[Start of Attachment]
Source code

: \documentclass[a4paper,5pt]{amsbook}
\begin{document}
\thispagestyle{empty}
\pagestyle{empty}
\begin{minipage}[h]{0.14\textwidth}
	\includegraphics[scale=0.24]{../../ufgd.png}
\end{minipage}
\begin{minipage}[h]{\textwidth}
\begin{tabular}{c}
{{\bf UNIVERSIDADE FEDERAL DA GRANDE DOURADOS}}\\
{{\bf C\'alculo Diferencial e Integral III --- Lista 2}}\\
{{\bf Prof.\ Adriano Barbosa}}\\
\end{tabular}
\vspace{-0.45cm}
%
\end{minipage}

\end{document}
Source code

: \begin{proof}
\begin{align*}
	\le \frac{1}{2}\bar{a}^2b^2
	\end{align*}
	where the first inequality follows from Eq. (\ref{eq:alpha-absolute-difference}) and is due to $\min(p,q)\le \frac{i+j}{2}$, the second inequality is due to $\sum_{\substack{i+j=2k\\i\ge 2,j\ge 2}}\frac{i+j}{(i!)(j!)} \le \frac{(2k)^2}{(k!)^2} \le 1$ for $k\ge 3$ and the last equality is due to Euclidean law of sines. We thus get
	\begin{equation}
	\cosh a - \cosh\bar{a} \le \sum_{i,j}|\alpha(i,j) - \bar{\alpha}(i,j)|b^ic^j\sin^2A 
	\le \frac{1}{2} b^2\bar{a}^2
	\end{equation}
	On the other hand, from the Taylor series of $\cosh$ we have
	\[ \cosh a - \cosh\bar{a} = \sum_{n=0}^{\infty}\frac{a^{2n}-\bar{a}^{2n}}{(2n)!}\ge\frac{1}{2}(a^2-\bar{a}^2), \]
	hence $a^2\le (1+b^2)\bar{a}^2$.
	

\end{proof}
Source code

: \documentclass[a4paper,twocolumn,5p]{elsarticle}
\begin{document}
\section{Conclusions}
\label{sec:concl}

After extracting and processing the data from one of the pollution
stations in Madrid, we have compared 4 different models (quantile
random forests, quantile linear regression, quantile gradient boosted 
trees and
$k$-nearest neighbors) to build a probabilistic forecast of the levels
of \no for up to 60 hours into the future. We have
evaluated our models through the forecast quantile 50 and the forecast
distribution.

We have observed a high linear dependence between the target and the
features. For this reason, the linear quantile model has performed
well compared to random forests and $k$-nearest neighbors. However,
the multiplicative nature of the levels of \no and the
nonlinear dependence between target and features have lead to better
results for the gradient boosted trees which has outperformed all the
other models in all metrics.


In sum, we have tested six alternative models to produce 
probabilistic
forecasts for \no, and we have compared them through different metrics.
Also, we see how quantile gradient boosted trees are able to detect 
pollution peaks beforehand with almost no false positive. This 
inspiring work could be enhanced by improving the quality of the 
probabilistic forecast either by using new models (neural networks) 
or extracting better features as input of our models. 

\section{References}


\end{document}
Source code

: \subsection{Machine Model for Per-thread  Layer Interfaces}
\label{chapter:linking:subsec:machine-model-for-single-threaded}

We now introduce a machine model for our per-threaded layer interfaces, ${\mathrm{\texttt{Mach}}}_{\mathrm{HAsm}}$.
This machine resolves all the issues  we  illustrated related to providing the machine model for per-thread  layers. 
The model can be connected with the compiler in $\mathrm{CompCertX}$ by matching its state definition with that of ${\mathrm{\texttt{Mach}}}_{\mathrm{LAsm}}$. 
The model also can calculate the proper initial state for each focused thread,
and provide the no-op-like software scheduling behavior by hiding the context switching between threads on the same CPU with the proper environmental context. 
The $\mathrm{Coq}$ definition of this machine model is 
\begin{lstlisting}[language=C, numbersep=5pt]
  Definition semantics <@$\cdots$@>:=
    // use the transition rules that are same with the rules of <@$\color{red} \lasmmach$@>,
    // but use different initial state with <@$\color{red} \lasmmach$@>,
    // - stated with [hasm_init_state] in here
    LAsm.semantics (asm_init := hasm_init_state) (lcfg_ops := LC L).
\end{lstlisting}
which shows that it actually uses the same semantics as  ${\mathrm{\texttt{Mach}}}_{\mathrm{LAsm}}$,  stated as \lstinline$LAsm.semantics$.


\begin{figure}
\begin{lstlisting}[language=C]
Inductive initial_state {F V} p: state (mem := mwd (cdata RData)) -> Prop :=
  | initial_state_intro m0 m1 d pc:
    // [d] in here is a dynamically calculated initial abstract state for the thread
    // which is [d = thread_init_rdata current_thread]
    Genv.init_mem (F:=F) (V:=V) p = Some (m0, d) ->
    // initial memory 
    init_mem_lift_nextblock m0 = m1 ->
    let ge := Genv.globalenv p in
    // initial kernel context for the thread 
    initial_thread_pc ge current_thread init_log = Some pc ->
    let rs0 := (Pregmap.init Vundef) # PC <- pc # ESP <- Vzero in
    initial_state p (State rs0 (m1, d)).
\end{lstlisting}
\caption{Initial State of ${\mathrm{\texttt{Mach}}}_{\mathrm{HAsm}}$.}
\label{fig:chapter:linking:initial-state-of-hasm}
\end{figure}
[End of Attachment]
• _TO DO_
Please copy out each line in the entries that mentions the string "trees".

• _ANSWER TO THIS TASK_
trees and
results for the gradient boosted trees which has outperformed all the
Also, we see how quantile gradient boosted trees are able to detect 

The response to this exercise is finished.